Aims: In vitro transfection experiments show that the nm23 gene suppresses metastasis, although the evidence from clinical studies is contradictory. The purpose of this study was to investigate whether nm23 selectively influences systemic, pleural, and lymphatic metastasis in non-small cell lung cancer (NSCLC). Methods: Forty two patients undergoing resection of NSCLC and lymph node sampling were enrolled prospectively. In each case, a bone marrow aspirate, pleural lavage, and lymph nodes were assessed using immunohistochemistry for epithelial antigens and morphology. The intensity of nm23-H1 immunoreactivity of the primary tumour was compared with the internal control of normal bronchial epithelium in 32 cases where available.

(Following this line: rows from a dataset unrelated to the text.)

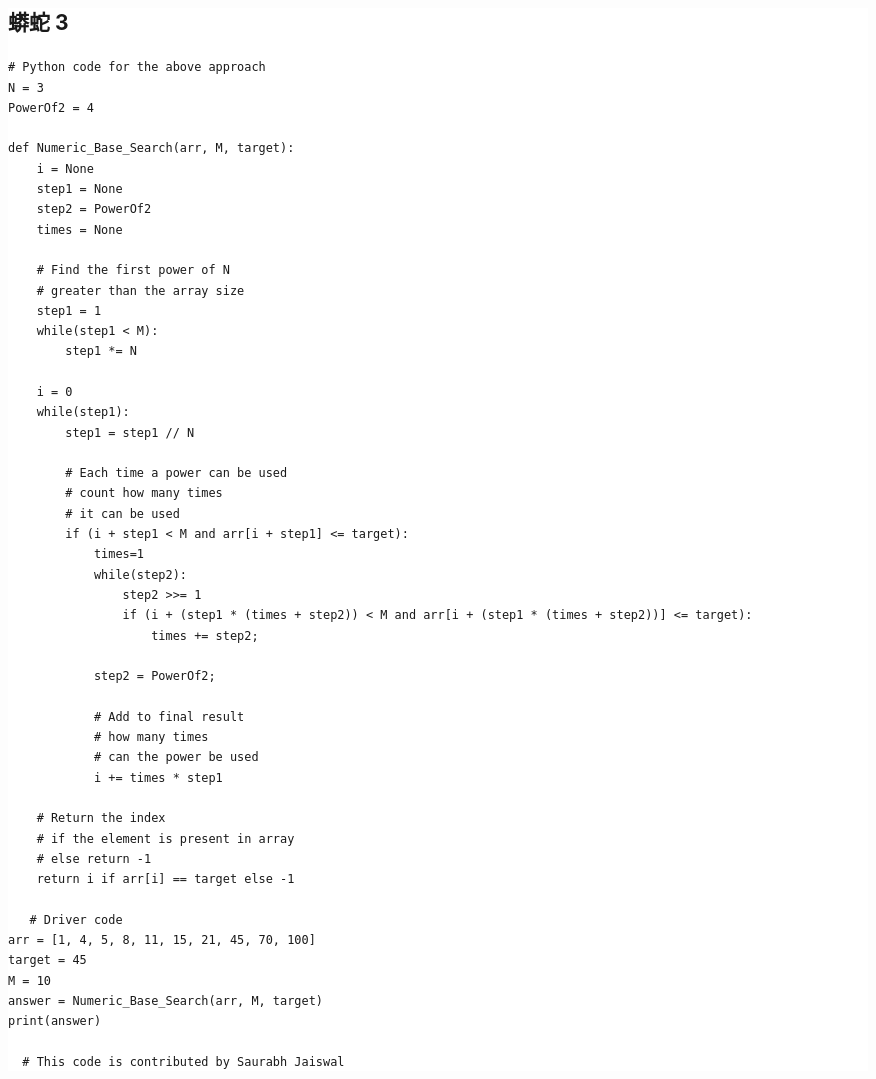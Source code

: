 ## 蟒蛇 3

```
# Python code for the above approach
N = 3
PowerOf2 = 4

def Numeric_Base_Search(arr, M, target):
    i = None
    step1 = None
    step2 = PowerOf2
    times = None

    # Find the first power of N
    # greater than the array size
    step1 = 1
    while(step1 < M):
        step1 *= N

    i = 0
    while(step1):
        step1 = step1 // N

        # Each time a power can be used
        # count how many times
        # it can be used
        if (i + step1 < M and arr[i + step1] <= target):
            times=1
            while(step2):
                step2 >>= 1
                if (i + (step1 * (times + step2)) < M and arr[i + (step1 * (times + step2))] <= target):
                    times += step2;

            step2 = PowerOf2;

            # Add to final result
            # how many times
            # can the power be used
            i += times * step1

    # Return the index
    # if the element is present in array
    # else return -1
    return i if arr[i] == target else -1

   # Driver code
arr = [1, 4, 5, 8, 11, 15, 21, 45, 70, 100]
target = 45
M = 10
answer = Numeric_Base_Search(arr, M, target)
print(answer)

  # This code is contributed by Saurabh Jaiswal
```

The microvessel count (MVC) of each tumour was determined using immunohistochemistry for the endothelial cell marker CD34. Results: Tumour cell dissemination was detected in the bone marrow in 18 patients, in the pleura in seven, and in the lymph nodes in 21. Increased immunoreactivity for nm23 was found in the primary tumour in six patients, with none having tumour cells in the bone marrow, compared with 12 of 26 patients who showed nm23 immunoreactivity equal to or less than the control (Fisher's exact test: p = 0.043). This effect was confirmed to be independent of the MVC on multivariate analysis. There was no significant difference in the incidence of pleural or lymphatic tumour cell dissemination between the two groups. Conclusions: nm23 appears to be a suppresser of systemic, but not lymphatic, metastasis in primary NSCLC.